Nine times out of then it's Case the First (I'm not
that sad, folks). The pause noted above is in reference to an ongoing internal debate on my part--that being exactly how to answer the question posed. You'd think this would be easy, but seeing as how I'm a film geek rather than a productive member of society I have a propensity to watch films that make answering this question all the more difficult. Thus, with Case the First, I end up facing another two-pronged dilemma: do I tell them what it's about on a literal level, or do I describe its overarching themes, issues, etc.? Again, an issue that's almost entirely nonexistent for normal people but a likely occurrence for me.

Sometimes it's relatively straightforward: if someone asks me what
Zodiac's about, I'll briefly summarize its plot, name the actors involved, maybe even the year of its release. Soderbergh's Solaris is more easily described on a less literal level, maybe bringing up its focus on human relationships and emotional isolation.
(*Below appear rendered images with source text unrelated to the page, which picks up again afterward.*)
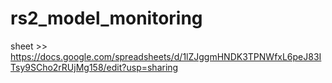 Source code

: # rs2_model_monitoring
sheet >> https://docs.google.com/spreadsheets/d/1lZJggmHNDK3TPNWfxL6peJ83ITsy9SCho2rRUjMg158/edit?usp=sharing
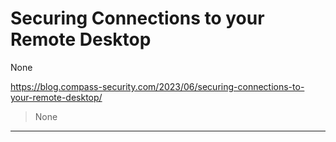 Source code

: # Securing Connections to your Remote Desktop

None

https://blog.compass-security.com/2023/06/securing-connections-to-your-remote-desktop/
<blockquote>
None
</blockquote>

---

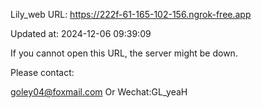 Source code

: Lily_web URL: https://222f-61-165-102-156.ngrok-free.app

Updated at: 2024-12-06 09:39:09

If you cannot open this URL, the server might be down.

Please contact: 

goley04@foxmail.com Or Wechat:GL_yeaH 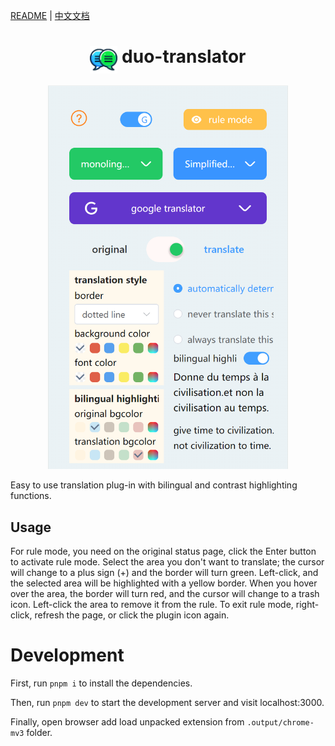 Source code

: [README](README.md) | [中文文档](README_zh.md)
<h1 align="center">
  <img align="top" width="44" src="https://raw.githubusercontent.com/linuxscreen/duo-translator/HEAD/public/icon/48.png" alt="DUO Logo">
  <span>duo-translator</span>
</h1>

<div align="center">
<img style="width: 384px" src="https://raw.githubusercontent.com/linuxscreen/duo-translator/HEAD/docs/assets/duo-en.png" alt="">
</div>

Easy to use translation plug-in with bilingual and contrast highlighting functions.

## Usage

For rule mode, you need on the original status page, click the Enter button to activate rule mode. Select the area you don't want to translate; the cursor will change to a plus sign (+) and the border will turn green. Left-click, and the selected area will be highlighted with a yellow border. When you hover over the area, the border will turn red, and the cursor will change to a trash icon. Left-click the area to remove it from the rule. To exit rule mode, right-click, refresh the page, or click the plugin icon again.

# Development 

First, run `pnpm i` to install the dependencies.

Then, run `pnpm dev` to start the development server and visit localhost:3000.

Finally, open browser add load unpacked extension from `.output/chrome-mv3` folder.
But then there's the inevitable roadblock, a roadblock in the form of David Lynch's
Inland Empire. Though, "roadblock" doesn't do this particular flick justice; instead, imagine a sudden earthquake splitting the highway--a lost highway, of course-- in twain a half-second before you can safely brake, sending you and your '92 Geo Spectrum plummeting into the abyss. But rather than slamming headfirst into the planet's molten core, you end up in midwinter, turn-of-the-century Poland. Stumbling out of the wreck, you round a corner and come face-to-snout with a golden retriever who possesses the hands of a man and the singing voice of Roy Orbision. That is Inland Empire.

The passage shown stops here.